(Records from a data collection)
- - -
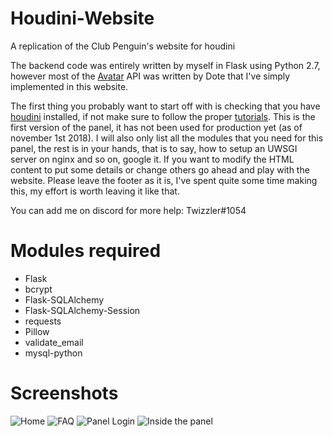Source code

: # Houdini-Website
A replication of the Club Penguin's website for houdini

The backend code was entirely written by myself in Flask using Python 2.7, however most of the [Avatar](https://github.com/Times-0/Avatar/blob/master/Avatar.py) API was written by Dote that I've simply implemented in this website.

The first thing you probably want to start off with is checking that you have [houdini](https://github.com/Solero/Houdini) installed, if not make sure to follow the proper [tutorials](https://solero.github.io).
This is the first version of the panel, it has not been used for production yet (as of november 1st 2018). I will also only list all the modules that you need for this panel, the rest is in your hands, that is to say, how to setup an UWSGI server on nginx and so on, google it.
If you want to modify the HTML content to put some details or change others go ahead and play with the website.
Please leave the footer as it is, I've spent quite some time making this, my effort is worth leaving it like that.

You can add me on discord for more help: Twizzler#1054

# Modules required

  - Flask
  - bcrypt
  - Flask-SQLAlchemy
  - Flask-SQLAlchemy-Session
  - requests
  - Pillow
  - validate_email
  - mysql-python

# Screenshots
![Home](https://imgur.com/owdz7g4 "Home")
![FAQ](https://imgur.com/4PC5xBr "FAQ")
![Panel Login](https://imgur.com/nnegUCk "Panel Login")
![Inside the panel](https://imgur.com/5xAEXhq "Inside the panel")
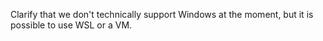 Clarify that we don't technically support Windows at the moment, but it is possible to use WSL or a VM.
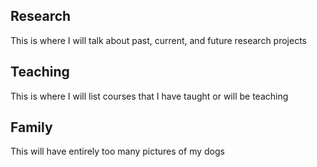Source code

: ## Research

This is where I will talk about past, current, and future research projects

## Teaching

This is where I will list courses that I have taught or will be teaching

## Family

This will have entirely too many pictures of my dogs
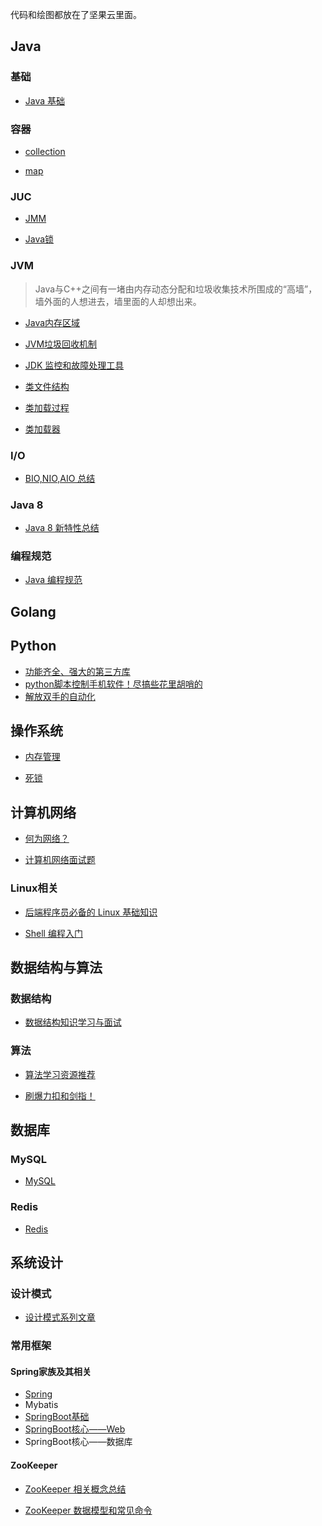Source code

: 代码和绘图都放在了坚果云里面。

## Java

### 基础

- [Java 基础](java/Java基础.md)

### 容器

- [collection](java/collection.md)

- [map](java/map.md)

### JUC

- [JMM](java/juc/JMM.md)

- [Java锁](java/juc/Java锁.md)

### JVM

>Java与C++之间有一堵由内存动态分配和垃圾收集技术所围成的“高墙”，墙外面的人想进去，墙里面的人却想出来。

- [Java内存区域](java/jvm/Java内存区域.md)

- [JVM垃圾回收机制](java/jvm/JVM垃圾回收机制.md)

- [JDK 监控和故障处理工具](java/jvm/JDK监控和故障处理工具总结.md)

- [类文件结构](java/jvm/类文件结构.md)

- [类加载过程](java/jvm/类加载过程.md)

- [类加载器](java/jvm/类加载器.md)

### I/O

- [BIO,NIO,AIO 总结 ](java/BIO-NIO-AIO.md)

### Java 8 

- [Java 8 新特性总结](java/What's%20New%20in%20JDK8/Java8Tutorial.md)

### 编程规范

- [Java 编程规范](java/Java编程规范.md)

## Golang



## Python

- [功能齐全、强大的第三方库](python/第三方库.md)
- [python脚本控制手机软件！尽搞些花里胡哨的](python/python脚本控制手机软件.md)
- [解放双手的自动化](python/自动化.md)

## 操作系统

- [内存管理](operating-system/内存管理.md)

- [死锁](operating-system/死锁.md)

## 计算机网络

- [何为网络？](network/何为网络.md)

- [计算机网络面试题]()

### Linux相关

- [后端程序员必备的 Linux 基础知识](operating-system/后端程序员必备的Linux基础知识.md)  

- [Shell 编程入门](operating-system/Shell.md) 

## 数据结构与算法

### 数据结构

- [数据结构知识学习与面试](dataStructures-algorithms/数据结构.md)

### 算法

- [算法学习资源推荐](dataStructures-algorithms/算法学习资源推荐.md)

- [刷爆力扣和剑指！](dataStructures-algorithms/刷爆力扣和剑指！.md)

## 数据库

### MySQL

- [MySQL](database/MySQL.md)

### Redis

- [Redis ](database/Redis/Redis.md)

## 系统设计

### 设计模式

- [设计模式系列文章](system-design/设计模式.md)

### 常用框架

#### Spring家族及其相关

- [Spring](system-design/framework/spring/Spring.md)
- Mybatis
- [SpringBoot基础](system-design/framework/spring/SpringBoot基础.md)
- [SpringBoot核心——Web](system-design/framework/spring/SpringBoot核心——Web.md)
- SpringBoot核心——数据库

#### ZooKeeper

- [ZooKeeper 相关概念总结](system-design/framework/ZooKeeper.md)

- [ZooKeeper 数据模型和常见命令](system-design/framework/ZooKeeper数据模型和常见命令.md)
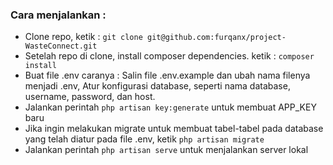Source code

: ### Cara menjalankan : 
- Clone repo, ketik : 
`git clone git@github.com:furqanx/project-WasteConnect.git`
- Setelah repo di clone, install composer dependencies. ketik : 
`composer install`
- Buat file .env caranya : Salin file .env.example dan ubah nama filenya menjadi .env, Atur konfigurasi database, seperti nama database, username, password, dan host.
- Jalankan perintah `php artisan key:generate` untuk membuat APP_KEY baru
- Jika ingin melakukan migrate untuk membuat tabel-tabel pada database yang telah diatur pada file .env, ketik `php artisan migrate`
- Jalankan perintah `php artisan serve` untuk menjalankan server lokal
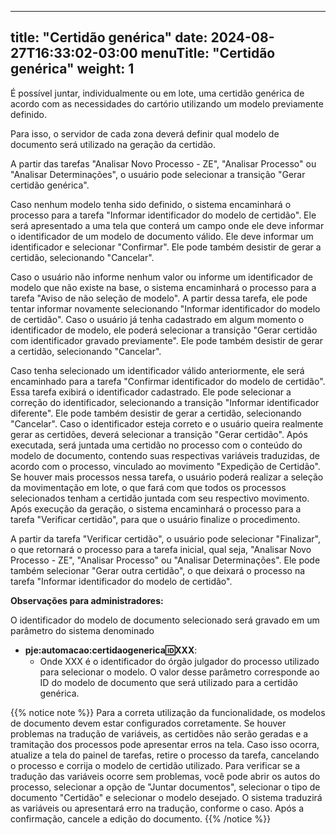
---
title: "Certidão genérica"
date: 2024-08-27T16:33:02-03:00
menuTitle: "Certidão genérica"
weight: 1
---

É possível juntar, individualmente ou em lote, uma certidão genérica de acordo com as necessidades do cartório utilizando um modelo previamente definido. 

Para isso, o servidor de cada zona deverá definir qual modelo de documento será utilizado na geração da certidão.

A partir das tarefas "Analisar Novo Processo - ZE", "Analisar Processo" ou "Analisar Determinações", o usuário pode selecionar a transição "Gerar certidão genérica". 

Caso nenhum modelo tenha sido definido, o sistema encaminhará o processo para a tarefa "Informar identificador do modelo de certidão". Ele será apresentado a uma tela que conterá um campo onde ele deve informar o identificador de um modelo de documento válido. Ele deve informar um identificador e selecionar "Confirmar". Ele pode também desistir de gerar a certidão, selecionando "Cancelar". 

Caso o usuário não informe nenhum valor ou informe um identificador de modelo que não existe na base, o sistema encaminhará o processo para a tarefa "Aviso de não seleção de modelo". A partir dessa tarefa, ele pode tentar informar novamente selecionando "Informar identificador do modelo de certidão". Caso o usuário já tenha cadastrado em algum momento o identificador de modelo, ele poderá selecionar a transição "Gerar certidão com identificador gravado previamente". Ele pode também desistir de gerar a certidão, selecionando "Cancelar". 

Caso tenha selecionado um identificador válido anteriormente, ele será encaminhado para a tarefa "Confirmar identificador do modelo de certidão". Essa tarefa exibirá o identificador cadastrado. Ele pode selecionar a correção do identificador, selecionando a transição "Informar identificador diferente". Ele pode também desistir de gerar a certidão, selecionando "Cancelar". Caso o identificador esteja correto e o usuário queira realmente gerar as certidões, deverá selecionar a transição "Gerar certidão". Após executada, será juntada uma certidão no processo com o conteúdo do modelo de documento, contendo suas respectivas variáveis traduzidas, de acordo com o processo, vinculado ao movimento "Expedição de Certidão". Se houver mais processos nessa tarefa, o usuário poderá realizar a seleção da movimentação em lote, o que fará com que todos os processos selecionados tenham a certidão juntada com seu respectivo movimento. Após execução da geração, o sistema encaminhará o processo para a tarefa "Verificar certidão", para que o usuário finalize o procedimento. 

A partir da tarefa "Verificar certidão", o usuário pode selecionar "Finalizar", o que retornará o processo para a tarefa inicial, qual seja, "Analisar Novo Processo - ZE", "Analisar Processo" ou "Analisar Determinações". Ele pode também selecionar "Gerar outra certidão", o que deixará o processo na tarefa "Informar identificador do modelo de certidão".

**Observações para administradores:**

O identificador do modelo de documento selecionado será gravado em um parâmetro do sistema denominado 
- **pje:automacao:certidaogenerica:id:XXX**:
  - Onde XXX é o identificador do órgão julgador do processo utilizado para selecionar o modelo. O valor desse parâmetro corresponde ao ID do modelo de documento que será utilizado para a certidão genérica.

{{% notice note %}}
Para a correta utilização da funcionalidade, os modelos de documento devem estar configurados corretamente. Se houver problemas na tradução de variáveis, as certidões não serão geradas e a tramitação dos processos pode apresentar erros na tela. Caso isso ocorra, atualize a tela do painel de tarefas, retire o processo da tarefa, cancelando o processo e corrija o modelo de certidão utilizado. Para verificar se a tradução das variáveis ocorre sem problemas, você pode abrir os autos do processo, selecionar a opção de "Juntar documentos", selecionar o tipo de documento "Certidão" e selecionar o modelo desejado. O sistema traduzirá as variáveis ou apresentará erro na tradução, conforme o caso. Após a confirmação, cancele a edição do documento.
{{% /notice %}}
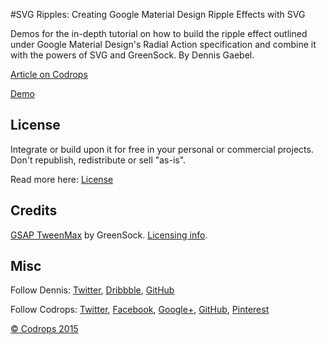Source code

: #SVG Ripples: Creating Google Material Design Ripple Effects with SVG

Demos for the in-depth tutorial on how to build the ripple effect outlined under Google Material Design's Radial Action specification and combine it with the powers of SVG and GreenSock. By Dennis Gaebel.

[Article on Codrops](http://tympanus.net/codrops/?p=24882)

[Demo](http://tympanus.net/SVGRipples/)

## License

Integrate or build upon it for free in your personal or commercial projects. Don't republish, redistribute or sell "as-is".

Read more here: [License](http://tympanus.net/codrops/licensing/)

## Credits

[GSAP TweenMax](http://greensock.com/tweenmax) by GreenSock. [Licensing info](http://greensock.com/licensing/).

## Misc

Follow Dennis: [Twitter](https://twitter.com/droidpinkman), [Dribbble](https://dribbble.com/dennisgaebel), [GitHub](http://github.com/dennisgaebel)

Follow Codrops: [Twitter](http://www.twitter.com/codrops), [Facebook](http://www.facebook.com/pages/Codrops/159107397912), [Google+](https://plus.google.com/101095823814290637419), [GitHub](https://github.com/codrops), [Pinterest](http://www.pinterest.com/codrops/)

[© Codrops 2015](http://www.codrops.com)






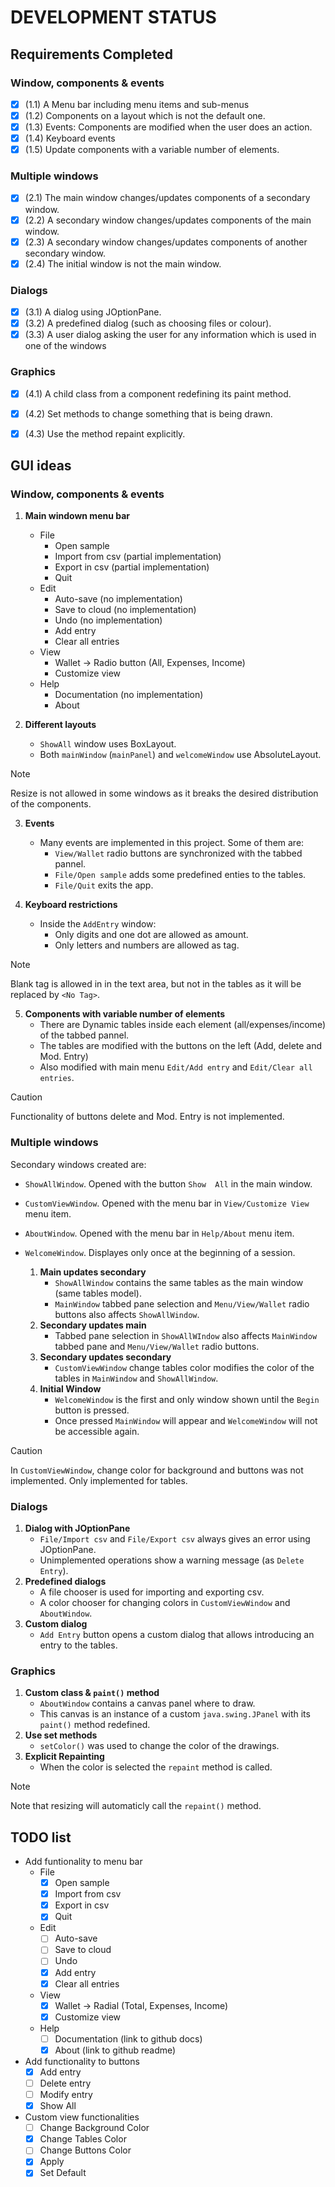 # DEVELOPMENT STATUS

## Requirements Completed

### Window, components & events
- [x] (1.1) A Menu bar including menu items and sub-menus
- [x] (1.2) Components on a layout which is not the default one.
- [x] (1.3) Events: Components are modified when the user does an action.
- [x] (1.4) Keyboard events
- [x] (1.5) Update components with a variable number of elements.

### Multiple windows
- [x] (2.1) The main window changes/updates components of a secondary window.
- [x] (2.2) A secondary window changes/updates components of the main window.
- [x] (2.3) A secondary window changes/updates components of another secondary window.
- [x] (2.4) The initial window is not the main window.

### Dialogs
- [x] (3.1) A dialog using JOptionPane.
- [x] (3.2) A predefined dialog (such as choosing files or colour).
- [x] (3.3) A user dialog asking the user for any information which is used in one of the 
windows

### Graphics
- [x] (4.1) A child class from a component redefining its paint method.
- [x] (4.2) Set methods to change something that is being drawn.
- [x] (4.3) Use the method repaint explicitly.


## GUI ideas
### Window, components & events
   1. **Main windown menu bar**
      - File
        - Open sample
        - Import from csv (partial implementation)
        - Export in csv (partial implementation)
        - Quit
      - Edit
        - Auto-save (no implementation)
        - Save to cloud (no implementation)
        - Undo (no implementation)
        - Add entry
        - Clear all entries
      - View
        - Wallet -> Radio button (All, Expenses, Income)
        - Customize view
      - Help
        - Documentation (no implementation)
        - About
  
   2. **Different layouts**
      - `ShowAll` window uses BoxLayout.
      - Both `mainWindow` (`mainPanel`) and `welcomeWindow` use AbsoluteLayout.

> [!NOTE]
> Resize is not allowed in some windows as it breaks the desired distribution of the components.

   3. **Events**
      - Many events are implemented in this project. Some of them are:
        - `View/Wallet` radio buttons are synchronized with the tabbed pannel.
        - `File/Open sample` adds some predefined enties to the tables.
        - `File/Quit` exits the app.
    
   4. **Keyboard restrictions**
      - Inside the `AddEntry` window:
        - Only digits and one dot are allowed as amount.
        - Only letters and numbers are allowed as tag.
> [!NOTE]
> Blank tag is allowed in in the text area, but not in the tables as it will be replaced by `<No Tag>`.
  
   5. **Components with variable number of elements**
      - There are Dynamic tables inside each element (all/expenses/income) of the tabbed pannel.
      - The tables are modified with the buttons on the left (Add, delete and Mod. Entry)
      - Also modified with main menu `Edit/Add entry` and `Edit/Clear all entries`.

> [!CAUTION]
> Functionality of buttons delete and Mod. Entry is not implemented.

### Multiple windows
Secondary windows created are:
- `ShowAllWindow`. Opened with the button `Show  All` in the main window.
- `CustomViewWindow`. Opened with the menu bar in `View/Customize View` menu item.
- `AboutWindow`. Opened with the menu bar in `Help/About` menu item.
- `WelcomeWindow`. Displayes only once at the beginning of a session.


   1. **Main updates secondary**
      - `ShowAllWindow` contains the same tables as the main window (same tables model).
      - `MainWindow` tabbed pane selection and `Menu/View/Wallet` radio buttons also affects `ShowAllWindow`.
   2. **Secondary updates main**
      - Tabbed pane selection in `ShowAllWIndow` also affects `MainWindow` tabbed pane and `Menu/View/Wallet` radio buttons.
   3. **Secondary updates secondary**
      - `CustomViewWindow` change tables color modifies the color of the tables in `MainWindow` and `ShowAllWindow`.
   4. **Initial Window**
      - `WelcomeWindow` is the first and only window shown until the `Begin` button is pressed.
      - Once pressed `MainWindow` will appear and `WelcomeWindow` will not be accessible again.

> [!CAUTION]
> In `CustomViewWindow`, change color for background and buttons was not implemented. Only implemented for tables.


### Dialogs
   1. **Dialog with JOptionPane**
      - `File/Import csv` and `File/Export csv` always gives an error using JOptionPane.
      - Unimplemented operations show a warning message (as `Delete Entry`).
   2. **Predefined dialogs**
      - A file chooser is used for importing and exporting csv.
      - A color chooser for changing colors in `CustomViewWindow` and `AboutWindow`.
   3. **Custom dialog**
      - `Add Entry` button opens a custom dialog that allows introducing an entry to the tables.


### Graphics
   1. **Custom class & `paint()` method**
      - `AboutWindow` contains a canvas panel where to draw.
      - This canvas is an instance of a custom `java.swing.JPanel` with its `paint()` method redefined.
   2. **Use set methods**
      - `setColor()` was used to change the color of the drawings.
   3. **Explicit Repainting**
      - When the color is selected the `repaint` method is called.
  
> [!NOTE]
> Note that resizing will automaticly call the `repaint()` method.


## TODO list

- Add funtionality to menu bar
  - File
    - [x] Open sample
    - [x] Import from csv
    - [x] Export in csv
    - [x] Quit
  - Edit
    - [ ] Auto-save
    - [ ] Save to cloud
    - [ ] Undo
    - [x] Add entry
    - [x] Clear all entries
  - View
    - [x] Wallet -> Radial (Total, Expenses, Income)
    - [x] Customize view
  - Help
    - [ ] Documentation (link to github docs)
    - [x] About (link to github readme)
  
- Add functionality to buttons
  - [x] Add entry
  - [ ] Delete entry
  - [ ] Modify entry
  - [x] Show All

- Custom view functionalities
  - [ ] Change Background Color
  - [x] Change Tables Color
  - [ ] Change Buttons Color
  - [x] Apply
  - [x] Set Default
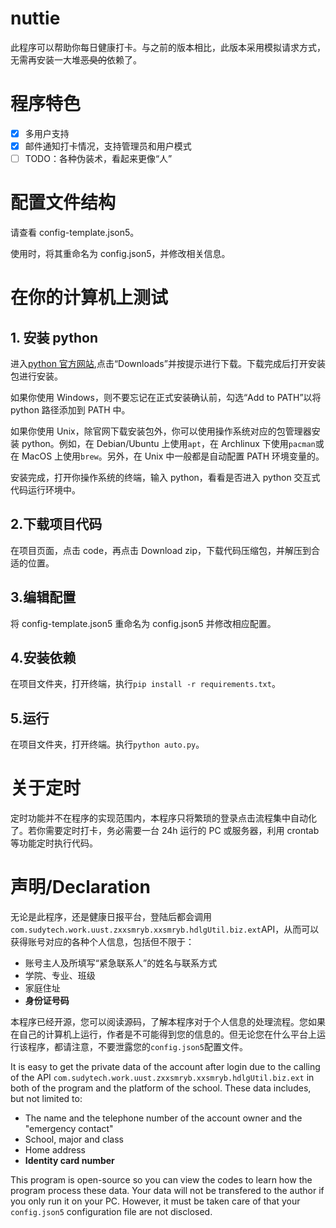 # nuttie

此程序可以帮助你每日健康打卡。与之前的版本相比，此版本采用模拟请求方式，无需再安装一大堆<s>恶臭的</s>依赖了。

# 程序特色

- [x] 多用户支持
- [x] 邮件通知打卡情况，支持管理员和用户模式
- [ ] TODO：各种伪装术，看起来更像“人”

# 配置文件结构

请查看 config-template.json5。

使用时，将其重命名为 config.json5，并修改相关信息。

# 在你的计算机上测试

## 1. 安装 python

进入[python 官方网站](https://www.python.org/),点击“Downloads”并按提示进行下载。下载完成后打开安装包进行安装。

如果你使用 Windows，则不要忘记在正式安装确认前，勾选“Add to PATH”以将 python 路径添加到 PATH 中。

如果你使用 Unix，除官网下载安装包外，你可以使用操作系统对应的包管理器安装 python。例如，在 Debian/Ubuntu 上使用`apt`，在 Archlinux 下使用`pacman`或在 MacOS 上使用`brew`。另外，在 Unix 中一般都是自动配置 PATH 环境变量的。

安装完成，打开你操作系统的终端，输入 python，看看是否进入 python 交互式代码运行环境中。

## 2.下载项目代码

在项目页面，点击 code，再点击 Download zip，下载代码压缩包，并解压到合适的位置。

## 3.编辑配置

将 config-template.json5 重命名为 config.json5 并修改相应配置。

## 4.安装依赖

在项目文件夹，打开终端，执行`pip install -r requirements.txt`。

## 5.运行

在项目文件夹，打开终端。执行`python auto.py`。

# 关于定时

定时功能并不在程序的实现范围内，本程序只将繁琐的登录点击流程集中自动化了。若你需要定时打卡，务必需要一台 24h 运行的 PC 或服务器，利用 crontab 等功能定时执行代码。

# 声明/Declaration

无论是此程序，还是健康日报平台，登陆后都会调用`com.sudytech.work.uust.zxxsmryb.xxsmryb.hdlgUtil.biz.ext`API，从而可以获得账号对应的各种个人信息，包括但不限于：

- 账号主人及所填写“紧急联系人”的姓名与联系方式
- 学院、专业、班级
- 家庭住址
- **身份证号码**

本程序已经开源，您可以阅读源码，了解本程序对于个人信息的处理流程。您如果在自己的计算机上运行，作者是不可能得到您的信息的。但无论您在什么平台上运行该程序，都请注意，不要泄露您的`config.json5`配置文件。

It is easy to get the private data of the account after login due to the calling of the API `com.sudytech.work.uust.zxxsmryb.xxsmryb.hdlgUtil.biz.ext` in both of the program and the platform of the school. These data includes, but not limited to:

- The name and the telephone number of the account owner and the "emergency contact"
- School, major and class
- Home address
- **Identity card number**

This program is open-source so you can view the codes to learn how the program process these data. Your data will not be transfered to the author if you only run it on your PC. However, it must be taken care of that your `config.json5` configuration file are not disclosed.
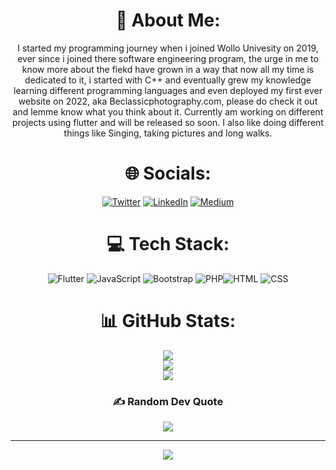 <div align="center">
<h1> 💫 About Me:</h1>
I started my programming journey when i joined Wollo Univesity on 2019, ever since i joined there software engineering program, the urge in me to know more about the fiekd have grown in a way that now all my time is dedicated to it, i started with C++ and eventually grew my knowledge learning different programming languages and even deployed my first ever website on 2022, aka Beclassicphotography.com, please do check it out and lemme know what you think about it. Currently am working on different projects using flutter and will be released so soon. I also like doing different things like Singing, taking pictures and long walks.
</div>


<div align="center">
<h1> 🌐 Socials: </h1>
  
[![Twitter](https://img.shields.io/badge/Twitter-%231DA1F2.svg?logo=Twitter&logoColor=white)](https://twitter.com/Kidusyoh) [![LinkedIn](https://img.shields.io/badge/LinkedIn-%230077B5.svg?logo=linkedin&logoColor=white)]([https://www.linkedin.com/in/mela/](https://www.linkedin.com/in/kidus-yohannes-568a31207)) [![Medium](https://img.shields.io/badge/Medium-12100E?logo=medium&logoColor=white)](https://medium.com/@kidyoh) 
</div>
<div align="center">
<h1> 💻 Tech Stack: </h1>
  
![Flutter](https://img.shields.io/badge/flutter-%23027DFD?style=for-the-badge&logo=flutter&logoColor=white) ![JavaScript](https://img.shields.io/badge/javascript-%23323330.svg?style=for-the-badge&logo=javascript&logoColor=%23F7DF1E)  ![Bootstrap](https://img.shields.io/badge/bootstrap-%23563D7C.svg?style=for-the-badge&logo=bootstrap&logoColor=white) ![PHP](https://img.shields.io/badge/php-%230769AD.svg?style=for-the-badge&logo=php&logoColor=white)![HTML](https://img.shields.io/badge/html-%230769AD.svg?style=for-the-badge&logo=html&logoColor=white) ![CSS](https://img.shields.io/badge/css-%230769AD.svg?style=for-the-badge&logo=css&logoColor=white) 
</div>

<div align="center">

<h1> 📊 GitHub Stats: </h1>

![](https://github-readme-stats.vercel.app/api?username=Kidyoh&theme=dark&hide_border=false&include_all_commits=true&count_private=true)<br/>
![](https://github-readme-streak-stats.herokuapp.com/?user=Kidyoh&theme=dark&hide_border=false)<br/>
![](https://github-readme-stats.vercel.app/api/top-langs/?username=Kidyoh&theme=dark&hide_border=false&include_all_commits=true&count_private=true&layout=compact)


<h3> ✍️ Random Dev Quote </h3>
  
![](https://quotes-github-readme.vercel.app/api?type=vetical&theme=dark)


---
[![](https://visitcount.itsvg.in/api?id=Kidyoh&label=Profile%20Views&color=1&icon=6&pretty=true)](https://visitcount.itsvg.in)

</div>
- - -
_PROBLEM DETAILS_:
From the opening line of the entries above to the line containing "The first thing", please transcribe each line exactly, skipping every picture.

_REPLY TO THE EXERCISE_:
Source code

: # Houdini-Website
A replication of the Club Penguin's website for houdini

The backend code was entirely written by myself in Flask using Python 2.7, however most of the [Avatar](https://github.com/Times-0/Avatar/blob/master/Avatar.py) API was written by Dote that I've simply implemented in this website.

The first thing you probably want to start off with is checking that you have [houdini](https://github.com/Solero/Houdini) installed, if not make sure to follow the proper [tutorials](https://solero.github.io).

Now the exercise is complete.